Hey folks, Colin Barton here. I saw that I’d been linked here thanks to checking my blog’s referrer history.
The answer to the original poster’s questions is Yes. Doing all this with Cycles isn’t really significantly different than doing it with Blender Internal. But that’s because it’s challenging with either The key to pulling off this style is understanding what’s making it work in the first place. Let’s look at the style elements present here:
1 - Edge lining. Covered by Freestyle.
2 - Texture painted grit and damage in a pen-like style. Covered by texture painting.
3 - Very hard edged shadows. You need toon shaders and small Point/Sun/Spot lamps. See my toon shader article that was linked above. You can still use larger mesh lights for fill lights as long as they are not too strong, but they will reduce the contrast between light and shadow. Using Ambient Occlusion is also fair game.
4 - Compositor post processing, and possibly camera projected noise for grit. Projecting textures from the camera gives things a flatter look. This can be done either in the material or compositor, depending on the effect your after.
5 - Normal transfer. This is the big one, and one of the main defining factor of the new Guility Gear style. Often, your geometry will not give you toon like shadow placement. Toon shaders give you hard shadow terminators, but that’s about it. A big component of toon and anime styles is that the shadows are actually simpler than what the geometry would really produce, effectively lowering detail. An example of this is the shadow you get near the jaw on female anime faces: it tends to be very small and smooth, whereas a real face would have more contours. The issue is that these are not consistent from all angles. When building our models, we have to have the correct shape in 3D, and have it look right from all angles. But since we are trying to mimic an artstyle that has a fairly high level of abstraction and simplification, often the geometry we need ends up producing shading that is too complex. The solution is to re-orient the normals to make things look simpler than they are. This is done by copying the normals from a simpler object that is not rendered.

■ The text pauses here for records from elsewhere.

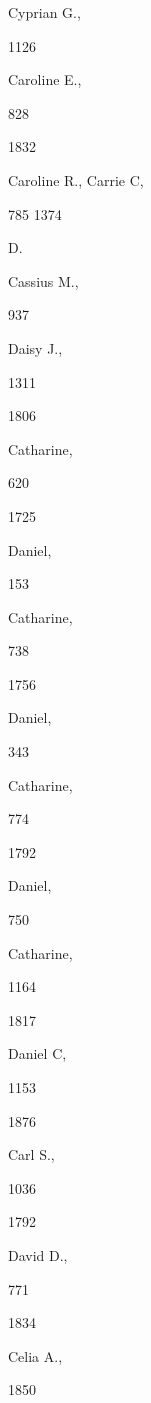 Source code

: \documentclass{book}
\begin{document}
Cyprian G., 


1126 




Caroline E., 


828 








1832 


Caroline R., 
Carrie C, 


785 
1374 




D. 






Cassius M., 


937 




Daisy J., 


1311 


1806 


Catharine, 


620 


1725 


Daniel, 


153 




Catharine, 


738 


1756 


Daniel, 


343 




Catharine, 


774 


1792 


Daniel, 


750 




Catharine, 


1164 


1817 


Daniel C, 


1153 


1876 


Carl S., 


1036 


1792 


David D., 


771 


1834 


Celia A., 


1850 
\end{document}
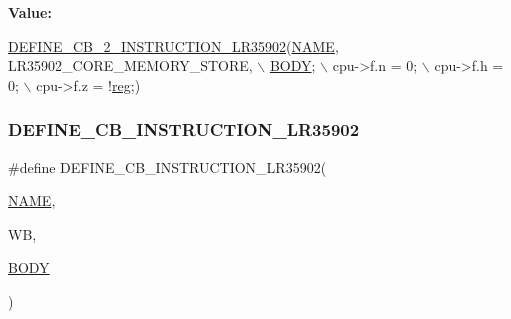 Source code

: {\bfseries Value\+:}
\begin{DoxyCode}
\mbox{\hyperlink{isa-lr35902_8c_a9f057efe45467caaaec1c9642e860178}{DEFINE\_CB\_2\_INSTRUCTION\_LR35902}}(\mbox{\hyperlink{inflate_8h_a164ea0159d5f0b5f12a646f25f99eceaa67bc2ced260a8e43805d2480a785d312}{NAME}}, LR35902\_CORE\_MEMORY\_STORE, \(\backslash\)
        \mbox{\hyperlink{gzlog_8c_aa6bdf6a6d9916c343e1e17774d84a156}{BODY}}; \(\backslash\)
        cpu->f.n = 0; \(\backslash\)
        cpu->f.h = 0; \(\backslash\)
        cpu->f.z = !\mbox{\hyperlink{decoder-arm_8c_af44c02f7785479603f59b662f3dfae6a}{reg}};)
\end{DoxyCode}
\mbox{\label{isa-lr35902_8c_a22064acd9c378f27211a391857757a2b}} 
\subsubsection{\texorpdfstring{D\+E\+F\+I\+N\+E\+\_\+\+C\+B\+\_\+\+I\+N\+S\+T\+R\+U\+C\+T\+I\+O\+N\+\_\+\+L\+R35902}{DEFINE\_CB\_INSTRUCTION\_LR35902}}
{\footnotesize\ttfamily \#define D\+E\+F\+I\+N\+E\+\_\+\+C\+B\+\_\+\+I\+N\+S\+T\+R\+U\+C\+T\+I\+O\+N\+\_\+\+L\+R35902(\begin{DoxyParamCaption}\item[{}]{\mbox{\hyperlink{inflate_8h_a164ea0159d5f0b5f12a646f25f99eceaa67bc2ced260a8e43805d2480a785d312}{N\+A\+ME}},  }\item[{}]{WB,  }\item[{}]{\mbox{\hyperlink{gzlog_8c_aa6bdf6a6d9916c343e1e17774d84a156}{B\+O\+DY}} }\end{DoxyParamCaption})}

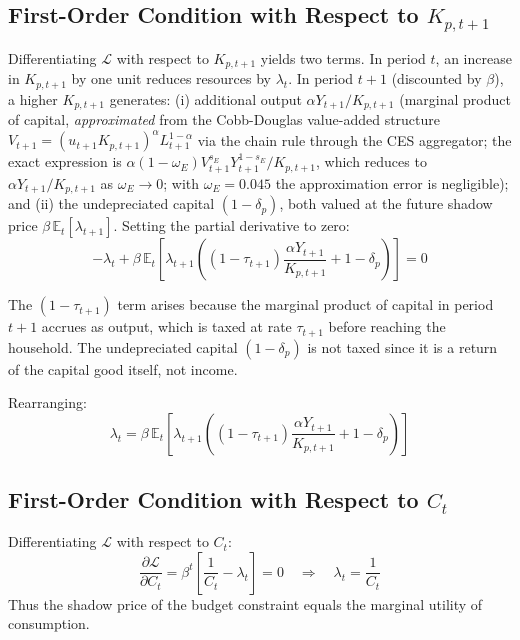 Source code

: \documentclass[12pt, a4paper]{article}
\begin{document}
\subsection*{First-Order Condition with Respect to $K_{p,t+1}$}

Differentiating $\mathcal{L}$ with respect to $K_{p,t+1}$ yields two terms. In period $t$, an increase in $K_{p,t+1}$ by one unit reduces resources by $\lambda_t$. In period $t+1$ (discounted by $\beta$), a higher $K_{p,t+1}$ generates: (i) additional output $\alpha Y_{t+1}/K_{p,t+1}$ (marginal product of capital, \textit{approximated} from the Cobb-Douglas value-added structure $V_{t+1} = (u_{t+1}K_{p,t+1})^\alpha L_{t+1}^{1-\alpha}$ via the chain rule through the CES aggregator; the exact expression is $\alpha(1-\omega_E)V_{t+1}^{s_E}Y_{t+1}^{1-s_E}/K_{p,t+1}$, which reduces to $\alpha Y_{t+1}/K_{p,t+1}$ as $\omega_E \to 0$; with $\omega_E = 0.045$ the approximation error is negligible); and (ii) the undepreciated capital $(1-\delta_p)$, both valued at the future shadow price $\beta\,\mathbb{E}_t[\lambda_{t+1}]$. Setting the partial derivative to zero:
\begin{equation*}
-\lambda_t + \beta\,\mathbb{E}_t\!\left[\lambda_{t+1}
\left((1-\tau_{t+1})\frac{\alpha Y_{t+1}}{K_{p,t+1}} + 1 - \delta_p\right)\right] = 0
\end{equation*}

The $(1-\tau_{t+1})$ term arises because the marginal product of capital in period $t+1$ accrues as output, which is taxed at rate $\tau_{t+1}$ before reaching the household. The undepreciated capital $(1-\delta_p)$ is not taxed since it is a return of the capital good itself, not income.

Rearranging:
\begin{equation*}
\lambda_t = \beta\,\mathbb{E}_t\!\left[\lambda_{t+1}
\left((1-\tau_{t+1})\frac{\alpha Y_{t+1}}{K_{p,t+1}} + 1 - \delta_p\right)\right]
\tag{A1}\label{eq:foc_k}
\end{equation*}

\subsection*{First-Order Condition with Respect to $C_t$}

Differentiating $\mathcal{L}$ with respect to $C_t$:
\begin{equation*}
\frac{\partial \mathcal{L}}{\partial C_t} = \beta^t\left[\frac{1}{C_t} - \lambda_t\right] = 0
\quad \Longrightarrow \quad
\lambda_t = \frac{1}{C_t}
\tag{A2}\label{eq:foc_c}
\end{equation*}
Thus the shadow price of the budget constraint equals the marginal utility of consumption.
\end{document}
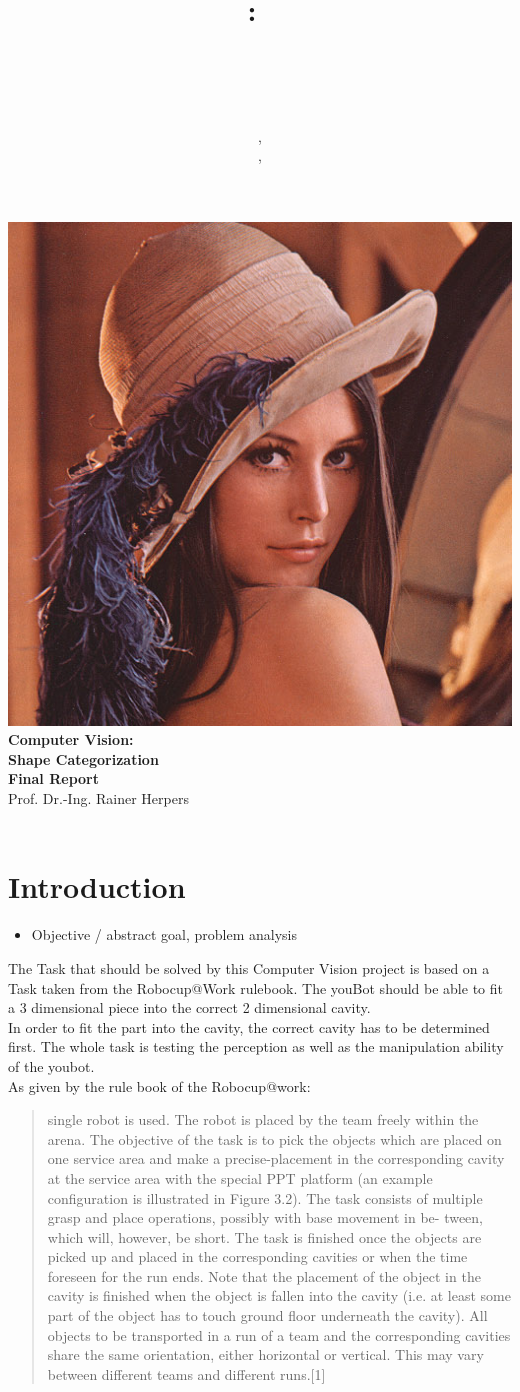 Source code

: \documentclass{article}
\title{
\vspace{2in}
\textmd{\textbf{\hmwkClass:\ \\ \hmwkTitle}}\\
\vspace{0.1in}\large{\hmwkClassInstructor\ }
\vspace{3in}
}
\author{\textbf{\hmwkAuthorName}, \hmwkfirstmat\\ \textbf{\hmwksecondauthor}, \hmwksecondmat}
\date{} %
\newcommand{\hmwkTitle}{Shape Categorization\\Final Report} %
\newcommand{\hmwkClass}{Computer Vision} %
\newcommand{\hmwkClassInstructor}{Prof. Dr.-Ing. Rainer Herpers} %
\newcommand{\hmwkimage}{\centering\includegraphics[draft=false, scale = 0.5]{images/lenna.png}}
\begin{document}
\begin{titlepage}
\hmwkimage\\
\vspace{1in}
\textmd{\Huge\textbf{\hmwkClass:\ \\ \hmwkTitle}}\\
\vspace{0.1in}\large{\hmwkClassInstructor\ }
\vspace{3in}\\
\theauthor\
\thispagestyle{empty}
\end{titlepage}


\setcounter{page}{1}

\tableofcontents

\newpage

\section{Introduction}

\begin{itemize}
\item Objective / abstract goal, problem analysis
\end{itemize}

The Task that should be solved by this Computer Vision project is based on a Task taken from the Robocup@Work rulebook. The youBot should be able to fit a 3 dimensional piece into the correct 2 dimensional cavity.\\
In order to fit the part into the cavity, the correct cavity has to be determined first. The whole task is testing the perception as well as the manipulation ability of the youbot.\\
As given by the rule book of the Robocup@work:

\begin{quote}

single robot is used.  The robot is placed by the team freely within the arena.  The
objective of the task is to pick the objects which are placed on one service area and make a
precise-placement in the corresponding cavity at the service area with the special PPT platform
(an example configuration is illustrated in Figure
3.2).
The task consists of multiple grasp and place operations, possibly with base movement in be-
tween, which will, however, be short.  The task is finished once the objects are picked up and
placed in the corresponding cavities or when the time foreseen for the run ends.  Note that the
placement of the object in the cavity is finished when the object is fallen into the cavity (i.e.  at
least some part of the object has to touch ground floor underneath the cavity).
All objects to be transported in a run of a team and the corresponding cavities share the same
orientation, either horizontal or vertical.  This may vary between different teams and different
runs.[1]\\

\end{quote}
\end{document}
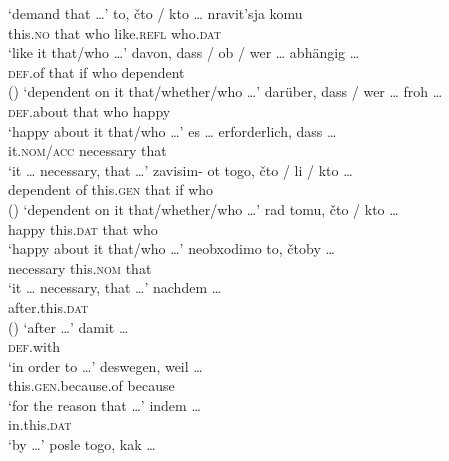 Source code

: \documentclass[output=paper]{langscibook}
\begin{document}
    \glt `demand that {\dots}'
    \ex \gll to, čto / kto {\dots} nravit'sja komu \\
    this.\textsc{no} that {} who {} like.\textsc{refl} who.\textsc{dat} \\
    \glt `like it that/who {\dots}'
\z\ex\label{ex:zimmermann:4.1}
    \ea \gll davon, dass / ob / wer {\dots} abhängig {\dots} \\
    \textsc{def}.of that {} if {} who {} dependent {} \\  \hfill ()
    \glt `dependent on it that/whether/who {\dots}'\largerpage
    \ex \gll darüber, dass / wer {\dots} froh {\dots} \\
    \textsc{def}.about that {} who {} happy {} \\
    \glt `happy about it that/who {\dots}'
    \ex \gll es {\dots} erforderlich, dass {\dots} \\
    it.\textsc{nom/acc} {} necessary that {} \\
    \glt `it {\dots} necessary, that {\dots}'
\z\ex\label{ex:zimmermann:4.2}
    \ea \gll zavisim- ot togo, čto / li / kto {\dots} \\
    dependent of this.\textsc{gen} that {} if {} who {} \\ \hfill ()
    \glt `dependent on it that/whether/who {\dots}'
    \ex \gll rad tomu, čto / kto {\dots} \\
    happy this.\textsc{dat} that {} who {} \\
    \glt `happy about it that/who {\dots}'
    \ex \gll neobxodimo to, čtoby {\dots} \\
    necessary this.\textsc{nom} that {} \\
    \glt `it {\dots} necessary, that {\dots}'
\z\ex\label{ex:zimmermann:5.1}
    \ea \gll nachdem {\dots} \\
    after.this.\textsc{dat} {} \\ \hfill ()
    \glt `after {\dots}'
    \ex \gll damit {\dots} \\
    \textsc{def}.with {} \\
    \glt `in order to {\dots}'
    \ex \gll deswegen, weil {\dots} \\
    this.\textsc{gen}.because.of because {} \\
    \glt `for the reason that {\dots}'
    \ex indem {\dots} \\
    in.this.\textsc{dat} {} \\
    \glt `by {\dots}'
\z\ex\label{ex:zimmermann:5.2}
    \ea \gll posle togo, kak {\dots} \\
\end{document}
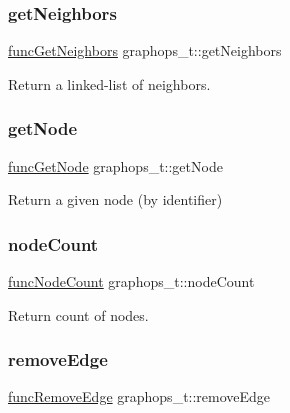 \subsubsection{\texorpdfstring{get\+Neighbors}{getNeighbors}}
{\footnotesize\ttfamily \hyperlink{graphops_8h_aaa1468312d0d9fb546507a624821f412}{func\+Get\+Neighbors} graphops\+\_\+t\+::get\+Neighbors}



Return a linked-\/list of neighbors. 

\mbox{\label{structgraphops__t_ab410442ef123fc79f1c8a431502e2a23}} 
\subsubsection{\texorpdfstring{get\+Node}{getNode}}
{\footnotesize\ttfamily \hyperlink{graphops_8h_acdebce5fd9d56d8a2ebacd396fbd735a}{func\+Get\+Node} graphops\+\_\+t\+::get\+Node}



Return a given node (by identifier) 

\mbox{\label{structgraphops__t_a07801b43de87d48f426d7abf7959e738}} 
\subsubsection{\texorpdfstring{node\+Count}{nodeCount}}
{\footnotesize\ttfamily \hyperlink{graphops_8h_aa7c1a3ee12ef36bca906669c4164ccee}{func\+Node\+Count} graphops\+\_\+t\+::node\+Count}



Return count of nodes. 

\mbox{\label{structgraphops__t_a330cbf9dbf71b84a47ab7ac8a11d71fa}} 
\subsubsection{\texorpdfstring{remove\+Edge}{removeEdge}}
{\footnotesize\ttfamily \hyperlink{graphops_8h_add68b0e594df34b6e201605a3757b78b}{func\+Remove\+Edge} graphops\+\_\+t\+::remove\+Edge}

So you can have a complex face, but copy normals in from a much simpler sphere.
Here’s a picture:
And here’s a link to a japanese article, but it has good pictures showing what’s going on:
http://cveld.net/face-normal/
This normal transfer thing is pretty new. Someone wrote a script to do it in Blender, and there’s a custom graphicall.org build of blender that has a modifier version of it. (The script aligns normals based off one view angle, the modifier keeps it updated for every frame.) Hopefully we’ll see it in Trunk soon. I don’t have the links to either off the top of my head as I have not used this yet myself, but you should be able to find it easily by googling ‘blender normal transfer’ or something like that.
Lastly, to clarify, the main differences between using BI and Cycles for toon stuff is that Cycles can do much fancier lighting, reflections, effects (smoke, fire), and volumetrics. But it needs a GPU to be fast, and that more advanced lighting comes at the cost that you HAVE to setup your lights well, or everything will look bad. BI is quick and requires less knowledge of lights and shaders. It can also do some handy tricks like change toon shadow color, and use shadow information in the shader (Cycles has no Lamp Data node, look that up if you want to understand more. It’s important.) There are lots of small technical differences. But there’s nothing so large that a whole style is inaccessible in either.